In a discussion paper on its website, the regulator for HFCs has suggested raising minimum CAR in three stages from the current level of 12 per cent.
It wants to raise the level to 13 per cent by March 31, 2020, 14 per cent by March 31, 2021 and 15 per cent a year later. CAR of a bank, or HFC, is a measure of its capital and expressed as a percentage of its risk-weighted assets.
According to the regulator, CAR is one of the important parameters when it comes to to solvency of HFCs and their protection from untoward events which arise as a result of liquidity risk as well as credit risk that they are exposed to in the normal course of their business.

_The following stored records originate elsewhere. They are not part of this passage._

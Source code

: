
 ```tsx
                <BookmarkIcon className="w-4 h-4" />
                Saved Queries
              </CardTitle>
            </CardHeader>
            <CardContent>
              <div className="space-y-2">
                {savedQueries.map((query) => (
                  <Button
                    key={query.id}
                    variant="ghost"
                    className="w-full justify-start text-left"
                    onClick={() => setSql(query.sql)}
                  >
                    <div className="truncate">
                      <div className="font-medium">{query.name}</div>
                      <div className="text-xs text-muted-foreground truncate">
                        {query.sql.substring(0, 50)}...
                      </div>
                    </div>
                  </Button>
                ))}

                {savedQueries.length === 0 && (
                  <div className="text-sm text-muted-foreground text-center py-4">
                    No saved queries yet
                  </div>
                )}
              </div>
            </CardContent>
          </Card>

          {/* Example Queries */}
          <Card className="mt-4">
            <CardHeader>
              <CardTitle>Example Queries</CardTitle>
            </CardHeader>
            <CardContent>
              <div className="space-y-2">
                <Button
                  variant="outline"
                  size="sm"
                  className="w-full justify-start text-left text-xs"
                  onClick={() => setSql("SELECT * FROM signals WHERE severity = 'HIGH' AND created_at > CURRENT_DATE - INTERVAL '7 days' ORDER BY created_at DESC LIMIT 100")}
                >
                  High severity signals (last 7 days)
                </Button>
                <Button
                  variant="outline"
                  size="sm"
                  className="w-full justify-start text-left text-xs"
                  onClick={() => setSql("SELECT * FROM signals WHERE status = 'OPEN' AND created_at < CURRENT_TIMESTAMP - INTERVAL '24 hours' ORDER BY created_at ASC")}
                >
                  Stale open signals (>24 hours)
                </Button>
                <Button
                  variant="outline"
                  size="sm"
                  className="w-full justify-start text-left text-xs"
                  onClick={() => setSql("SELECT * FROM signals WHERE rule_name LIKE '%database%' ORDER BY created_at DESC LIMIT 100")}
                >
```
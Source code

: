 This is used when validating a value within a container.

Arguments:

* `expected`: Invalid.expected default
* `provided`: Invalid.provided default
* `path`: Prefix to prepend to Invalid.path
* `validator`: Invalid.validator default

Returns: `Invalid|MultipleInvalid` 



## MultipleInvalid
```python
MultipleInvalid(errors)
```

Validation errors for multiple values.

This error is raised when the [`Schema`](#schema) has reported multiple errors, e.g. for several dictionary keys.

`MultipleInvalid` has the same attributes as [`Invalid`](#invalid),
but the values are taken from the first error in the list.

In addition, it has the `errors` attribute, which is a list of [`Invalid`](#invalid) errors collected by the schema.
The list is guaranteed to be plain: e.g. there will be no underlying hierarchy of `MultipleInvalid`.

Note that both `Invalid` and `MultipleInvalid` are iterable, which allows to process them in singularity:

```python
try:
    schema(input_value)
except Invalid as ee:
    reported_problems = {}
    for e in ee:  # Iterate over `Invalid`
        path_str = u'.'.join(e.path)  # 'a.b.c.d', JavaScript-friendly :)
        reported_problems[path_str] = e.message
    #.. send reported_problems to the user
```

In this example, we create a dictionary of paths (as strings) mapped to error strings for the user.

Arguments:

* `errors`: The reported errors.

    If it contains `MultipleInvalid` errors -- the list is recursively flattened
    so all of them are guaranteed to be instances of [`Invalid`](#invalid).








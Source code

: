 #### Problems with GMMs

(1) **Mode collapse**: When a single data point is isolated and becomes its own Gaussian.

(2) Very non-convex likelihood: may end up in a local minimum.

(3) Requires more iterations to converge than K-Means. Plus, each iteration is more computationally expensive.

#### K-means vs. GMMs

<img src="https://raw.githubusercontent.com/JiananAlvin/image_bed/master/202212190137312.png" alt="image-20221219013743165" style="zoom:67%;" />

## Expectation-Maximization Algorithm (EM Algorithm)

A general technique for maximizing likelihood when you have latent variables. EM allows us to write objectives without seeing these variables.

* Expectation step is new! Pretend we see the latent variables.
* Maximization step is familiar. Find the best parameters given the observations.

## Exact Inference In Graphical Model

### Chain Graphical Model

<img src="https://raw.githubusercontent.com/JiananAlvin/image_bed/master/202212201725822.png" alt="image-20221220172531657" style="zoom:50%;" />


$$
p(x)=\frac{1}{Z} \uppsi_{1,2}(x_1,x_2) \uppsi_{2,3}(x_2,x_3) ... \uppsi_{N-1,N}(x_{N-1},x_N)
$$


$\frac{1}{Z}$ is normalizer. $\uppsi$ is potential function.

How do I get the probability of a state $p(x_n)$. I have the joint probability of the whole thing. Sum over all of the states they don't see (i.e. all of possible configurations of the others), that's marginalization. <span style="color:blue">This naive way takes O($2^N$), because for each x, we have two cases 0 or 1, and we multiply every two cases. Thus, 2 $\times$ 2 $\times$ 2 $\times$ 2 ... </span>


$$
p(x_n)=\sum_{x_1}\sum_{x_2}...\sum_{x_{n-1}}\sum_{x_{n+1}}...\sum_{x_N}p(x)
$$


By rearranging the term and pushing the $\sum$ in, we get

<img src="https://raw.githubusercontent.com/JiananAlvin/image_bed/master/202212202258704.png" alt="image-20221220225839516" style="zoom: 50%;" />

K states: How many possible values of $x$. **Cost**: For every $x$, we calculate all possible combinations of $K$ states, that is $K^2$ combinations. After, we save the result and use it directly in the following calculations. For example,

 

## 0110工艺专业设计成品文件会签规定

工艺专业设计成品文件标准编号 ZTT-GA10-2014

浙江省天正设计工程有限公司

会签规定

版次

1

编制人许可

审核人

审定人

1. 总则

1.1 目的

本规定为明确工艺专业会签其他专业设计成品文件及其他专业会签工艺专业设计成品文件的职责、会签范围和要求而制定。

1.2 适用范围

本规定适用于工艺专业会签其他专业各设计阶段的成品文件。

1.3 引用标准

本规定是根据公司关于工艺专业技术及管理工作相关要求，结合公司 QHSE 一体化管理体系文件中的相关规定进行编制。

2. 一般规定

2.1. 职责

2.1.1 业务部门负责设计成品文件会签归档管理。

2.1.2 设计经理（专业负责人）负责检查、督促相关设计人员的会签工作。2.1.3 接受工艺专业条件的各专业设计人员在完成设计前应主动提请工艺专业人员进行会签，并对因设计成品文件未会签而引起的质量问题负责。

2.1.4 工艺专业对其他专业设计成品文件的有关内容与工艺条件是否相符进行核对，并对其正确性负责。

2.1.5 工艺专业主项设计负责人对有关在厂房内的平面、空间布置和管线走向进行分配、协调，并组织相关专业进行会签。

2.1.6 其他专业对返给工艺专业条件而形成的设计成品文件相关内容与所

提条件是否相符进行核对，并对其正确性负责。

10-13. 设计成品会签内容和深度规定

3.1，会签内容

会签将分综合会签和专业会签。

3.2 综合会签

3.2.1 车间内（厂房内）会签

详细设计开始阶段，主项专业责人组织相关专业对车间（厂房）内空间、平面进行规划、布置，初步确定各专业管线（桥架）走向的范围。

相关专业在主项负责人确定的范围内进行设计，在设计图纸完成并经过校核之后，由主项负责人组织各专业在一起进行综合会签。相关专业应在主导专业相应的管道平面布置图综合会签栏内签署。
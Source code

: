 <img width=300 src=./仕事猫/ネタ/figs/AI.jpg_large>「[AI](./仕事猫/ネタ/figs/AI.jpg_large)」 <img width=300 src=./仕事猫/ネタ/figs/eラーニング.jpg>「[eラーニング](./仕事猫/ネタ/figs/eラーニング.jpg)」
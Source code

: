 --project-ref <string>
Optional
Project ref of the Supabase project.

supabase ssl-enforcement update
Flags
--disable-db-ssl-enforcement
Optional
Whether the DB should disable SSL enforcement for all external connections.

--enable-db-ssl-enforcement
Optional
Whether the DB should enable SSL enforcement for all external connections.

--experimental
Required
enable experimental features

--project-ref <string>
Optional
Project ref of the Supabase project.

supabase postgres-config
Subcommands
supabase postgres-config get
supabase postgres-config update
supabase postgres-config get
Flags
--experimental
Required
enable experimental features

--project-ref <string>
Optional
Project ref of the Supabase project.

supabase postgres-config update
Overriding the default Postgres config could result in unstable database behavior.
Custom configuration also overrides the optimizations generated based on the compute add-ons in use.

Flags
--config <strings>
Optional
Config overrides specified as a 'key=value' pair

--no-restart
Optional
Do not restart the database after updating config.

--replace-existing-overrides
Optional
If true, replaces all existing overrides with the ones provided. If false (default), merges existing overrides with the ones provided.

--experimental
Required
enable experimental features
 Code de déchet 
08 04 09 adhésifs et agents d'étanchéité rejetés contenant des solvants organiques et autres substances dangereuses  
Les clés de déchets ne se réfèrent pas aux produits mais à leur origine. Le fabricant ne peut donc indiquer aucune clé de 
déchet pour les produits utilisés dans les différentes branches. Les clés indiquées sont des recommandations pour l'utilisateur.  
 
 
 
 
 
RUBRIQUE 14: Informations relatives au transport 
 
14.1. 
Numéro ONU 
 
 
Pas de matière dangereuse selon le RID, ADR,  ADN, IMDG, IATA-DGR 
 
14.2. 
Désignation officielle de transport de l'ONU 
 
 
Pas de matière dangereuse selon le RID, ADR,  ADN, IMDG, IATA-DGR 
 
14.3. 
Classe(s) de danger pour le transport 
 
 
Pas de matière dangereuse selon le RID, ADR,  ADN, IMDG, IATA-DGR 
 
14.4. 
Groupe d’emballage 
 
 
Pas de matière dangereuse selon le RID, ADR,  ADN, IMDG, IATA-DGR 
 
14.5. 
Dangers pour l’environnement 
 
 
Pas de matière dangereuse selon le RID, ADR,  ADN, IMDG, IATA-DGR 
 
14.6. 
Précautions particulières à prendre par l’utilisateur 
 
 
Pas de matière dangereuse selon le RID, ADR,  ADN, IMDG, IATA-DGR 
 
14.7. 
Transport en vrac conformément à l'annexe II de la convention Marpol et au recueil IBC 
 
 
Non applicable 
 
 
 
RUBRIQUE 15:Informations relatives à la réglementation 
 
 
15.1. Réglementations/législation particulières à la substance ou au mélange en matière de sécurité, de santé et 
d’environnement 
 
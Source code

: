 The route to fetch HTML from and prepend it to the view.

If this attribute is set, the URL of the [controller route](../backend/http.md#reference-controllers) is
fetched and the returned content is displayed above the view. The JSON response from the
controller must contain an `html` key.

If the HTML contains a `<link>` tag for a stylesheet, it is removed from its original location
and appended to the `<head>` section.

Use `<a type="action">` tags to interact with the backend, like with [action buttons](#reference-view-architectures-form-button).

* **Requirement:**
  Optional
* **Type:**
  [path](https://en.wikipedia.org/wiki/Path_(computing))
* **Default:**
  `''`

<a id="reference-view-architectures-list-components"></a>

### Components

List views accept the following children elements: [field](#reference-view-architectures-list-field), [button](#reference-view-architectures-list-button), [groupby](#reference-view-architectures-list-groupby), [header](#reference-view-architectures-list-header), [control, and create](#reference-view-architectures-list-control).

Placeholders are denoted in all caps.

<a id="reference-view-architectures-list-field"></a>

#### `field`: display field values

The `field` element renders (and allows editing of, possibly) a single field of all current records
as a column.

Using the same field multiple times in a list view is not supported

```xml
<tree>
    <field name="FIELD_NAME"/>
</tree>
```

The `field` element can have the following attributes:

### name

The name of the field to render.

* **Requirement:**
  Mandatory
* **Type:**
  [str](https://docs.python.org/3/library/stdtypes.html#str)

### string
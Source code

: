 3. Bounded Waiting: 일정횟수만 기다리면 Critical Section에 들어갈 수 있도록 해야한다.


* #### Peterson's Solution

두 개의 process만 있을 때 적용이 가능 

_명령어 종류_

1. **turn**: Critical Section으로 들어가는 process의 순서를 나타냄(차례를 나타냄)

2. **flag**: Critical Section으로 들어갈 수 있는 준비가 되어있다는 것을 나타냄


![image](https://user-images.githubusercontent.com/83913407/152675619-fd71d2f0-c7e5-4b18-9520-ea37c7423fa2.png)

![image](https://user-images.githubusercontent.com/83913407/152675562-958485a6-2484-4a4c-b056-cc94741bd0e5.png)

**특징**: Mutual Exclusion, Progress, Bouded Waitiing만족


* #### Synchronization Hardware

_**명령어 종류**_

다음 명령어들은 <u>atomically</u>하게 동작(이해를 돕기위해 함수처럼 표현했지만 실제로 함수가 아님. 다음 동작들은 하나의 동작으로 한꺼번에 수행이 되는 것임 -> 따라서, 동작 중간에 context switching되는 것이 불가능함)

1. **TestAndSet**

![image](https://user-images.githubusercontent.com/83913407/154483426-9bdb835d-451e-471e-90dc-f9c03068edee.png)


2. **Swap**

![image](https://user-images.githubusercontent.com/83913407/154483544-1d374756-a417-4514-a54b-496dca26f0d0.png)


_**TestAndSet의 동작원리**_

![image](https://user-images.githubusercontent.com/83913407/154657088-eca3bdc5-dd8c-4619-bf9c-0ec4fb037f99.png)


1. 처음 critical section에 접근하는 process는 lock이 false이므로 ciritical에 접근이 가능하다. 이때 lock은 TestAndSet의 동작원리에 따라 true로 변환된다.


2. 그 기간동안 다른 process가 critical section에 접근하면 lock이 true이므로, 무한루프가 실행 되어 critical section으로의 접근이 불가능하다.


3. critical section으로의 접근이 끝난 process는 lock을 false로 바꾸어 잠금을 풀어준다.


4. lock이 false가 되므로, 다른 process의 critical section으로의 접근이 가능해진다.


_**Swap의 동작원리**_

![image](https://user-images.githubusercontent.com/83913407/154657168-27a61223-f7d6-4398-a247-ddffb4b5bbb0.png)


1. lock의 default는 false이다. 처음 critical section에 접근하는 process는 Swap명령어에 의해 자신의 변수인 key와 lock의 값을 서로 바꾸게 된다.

It pointed out the progressive increase in minimum CAR is being proposed keeping in view the long-term nature of the housing finance business model and the requirement of long-term capital.
The NHB is also planning to curb the borrowing limits of HFCs. As per the current rules, a housing finance company cannot have deposits (including public deposits), loans or other forms of assistance from the NHB over 16 times its net owned fund (NOF). NOF is the aggregate of paid-up equity capital and free reserves after deducting items such as deferred revenue expenditure and accumulated balance of loss, among others.
The NHB proposes to reduce the limit on the overall borrowings of HFC from the current level of 16 times of NOF to 14 times NOF by March 31, 2020, 13 times by March 2021 and 12 times by 2022. It has also suggested the ceiling on public deposits be capped at three times NOF of the housing finance company.
Reacting to the proposed amendments, Supreeta Nijjar, vice-president & sector head — financial sector ratings, Icra, said they were positive from a risk perspective.
According to Icra, seven HFCs had gearing (borrowing) levels of over 10 times as on March 31, 2018, which are lower than the proposed ceiling limits.